Cyber attacks the new frontier of warfare: Australian Prime Minister Malcolm Turnbull. Source: AAP

Prime Minister Malcolm Turnbull has stressed that protecting Australia from Russian-style cyber hacks will be a top priority.

The PM has declared cyber attacks "the new frontier of warfare", describing a serious threat that Australia would be taking further steps to mitigate.

Following a high-level briefing on cybersecurity at the Australian Defence Signals Directorate in Canberra on Tuesday, Mr Turnbull acknowledged that Russia's influence on the US election was a cause for concern in Australia.

"Russian efforts to influence the recent American election and this is acknowledged now on all sides," he said.

"It was controversial for a while politically in the United States, but it is acknowledged that there was Russian interference both in terms of hacking and in terms of seeking to influence the election through so-called fake news."

Director of the Centre for Internet Safety at the University of Canberra, Professor Nigel Phair, agreed that it was not just the hacking of computers or organisations that individuals should be wary of.

"What we have seen, particularly via the US election is the proverbial fake news story, for example, and we are seeing through social media and other platforms and websites that messages are being distilled, messages are being changed, they can be spun in whatever way," he said.
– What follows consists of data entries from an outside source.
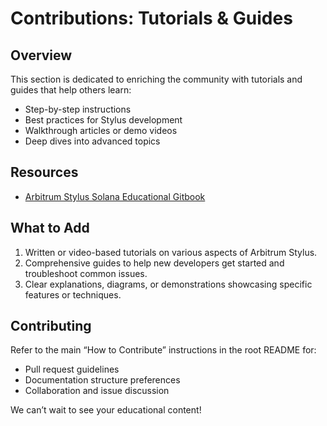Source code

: # Contributions: Tutorials & Guides

## Overview
This section is dedicated to enriching the community with tutorials and guides that help others learn:
- Step-by-step instructions
- Best practices for Stylus development
- Walkthrough articles or demo videos
- Deep dives into advanced topics

## Resources
- [Arbitrum Stylus Solana Educational Gitbook](https://shems-organization.gitbook.io/stylus)

## What to Add
1. Written or video-based tutorials on various aspects of Arbitrum Stylus.
2. Comprehensive guides to help new developers get started and troubleshoot common issues.
3. Clear explanations, diagrams, or demonstrations showcasing specific features or techniques.

## Contributing
Refer to the main “How to Contribute” instructions in the root README for:
- Pull request guidelines
- Documentation structure preferences
- Collaboration and issue discussion

We can’t wait to see your educational content!
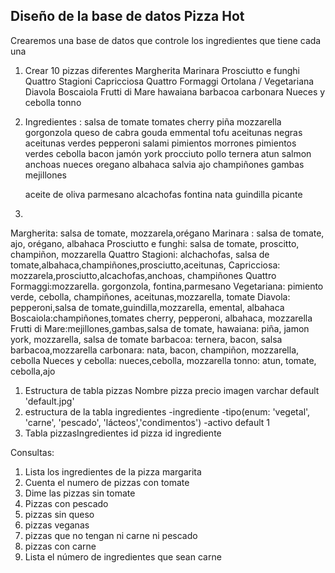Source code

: ## Diseño de la base de datos Pizza Hot
Crearemos una base de datos que controle los ingredientes que tiene cada una
1. Crear 10 pizzas diferentes
    Margherita
    Marinara
    Prosciutto e funghi
    Quattro Stagioni
    Capricciosa
    Quattro Formaggi
    Ortolana / Vegetariana
    Diavola
    Boscaiola
    Frutti di Mare
    hawaiana
    barbacoa
    carbonara
    Nueces y cebolla
    tonno

2. Ingredientes :
    salsa de tomate
    tomates cherry
    piña
    mozzarella
    gorgonzola
    queso de cabra
    gouda
    emmental
    tofu
    aceitunas negras
    aceitunas verdes
    pepperoni
    salami
    pimientos morrones
    pimientos verdes
    cebolla
    bacon
    jamón york
    procciuto
    pollo
    ternera
    atun
    salmon
    anchoas
    nueces
    oregano
    albahaca
    salvia
    ajo
    champiñones
    gambas
    mejillones 

    aceite de oliva
    parmesano
    alcachofas
    fontina
    nata
    guindilla picante


3. 
Margherita: salsa de tomate, mozzarela,orégano
    Marinara : salsa de tomate, ajo, orégano, albahaca
    Prosciutto e funghi: salsa de tomate, proscitto, champiñon, mozzarella
    Quattro Stagioni: alchachofas, salsa de tomate,albahaca,champiñones,prosciutto,aceitunas,
    Capricciosa: mozzarela,prosciutto,alcachofas,anchoas, champiñones
    Quattro Formaggi:mozzarella. gorgonzola, fontina,parmesano
    Vegetariana: pimiento verde, cebolla, champiñones, aceitunas,mozzarella, tomate
    Diavola: pepperoni,salsa de tomate,guindilla,mozzarella, emental, albahaca
    Boscaiola:champiñones,tomates cherry, pepperoni, albahaca, mozzarella
    Frutti di Mare:mejillones,gambas,salsa de tomate,
    hawaiana: piña, jamon york, mozzarella, salsa de tomate
    barbacoa: ternera, bacon, salsa barbacoa,mozzarella
    carbonara: nata, bacon, champiñon, mozzarella, cebolla
    Nueces y cebolla: nueces,cebolla, mozzarella
    tonno: atun, tomate, cebolla,ajo

1. Estructura de tabla pizzas
Nombre pizza
precio
imagen varchar default 'default.jpg'
2. estructura de la tabla ingredientes
-ingrediente
 -tipo(enum: 'vegetal', 'carne', 'pescado', 'lácteos','condimentos')
-activo default 1
3. Tabla pizzasIngredientes
id pizza
id ingrediente



Consultas:
1. Lista los ingredientes de la pizza margarita
2. Cuenta el numero de pizzas con tomate
3. Dime las pizzas sin tomate
4. Pizzas con pescado
5. pizzas sin queso
6. pizzas veganas
7. pizzas que no tengan ni carne ni pescado
8. pizzas con carne
9. Lista el número de ingredientes que sean carne


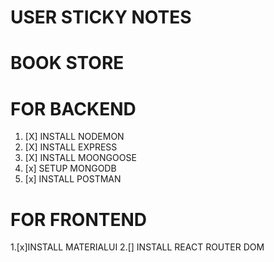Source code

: # USER STICKY NOTES
# BOOK STORE

# FOR BACKEND
1. [X] INSTALL NODEMON
2. [X] INSTALL EXPRESS
3. [X] INSTALL MOONGOOSE
4. [x] SETUP MONGODB
5. [x] INSTALL POSTMAN

# FOR FRONTEND
1.[x]INSTALL MATERIALUI
2.[] INSTALL REACT ROUTER DOM
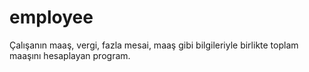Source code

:# employee

Çalışanın maaş, vergi, fazla mesai, maaş gibi bilgileriyle birlikte toplam maaşını hesaplayan program.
"So what we are seeing [is] not so much a technical hacking into the platforms, into the infrastructure of organisations, as important as that is, but more the use of social media."

Mr Turnbull said that while there was no evidence that an Australian election had been compromised to date, the risk was omnipresent.

"Alertness, awareness is absolutely critical. We have the means to mitigate the risk. You can't eliminate it completely but it is very important to take those steps to do so," he said.

The minister assisting the prime minister on cyber security, Dan Tehan, added that while there was no reason to doubt the integrity of Australia's electoral system, the government would remain on high alert.

"This goes beyond political games, this goes to the heart and soul of what we are and who we are as a nation," he said.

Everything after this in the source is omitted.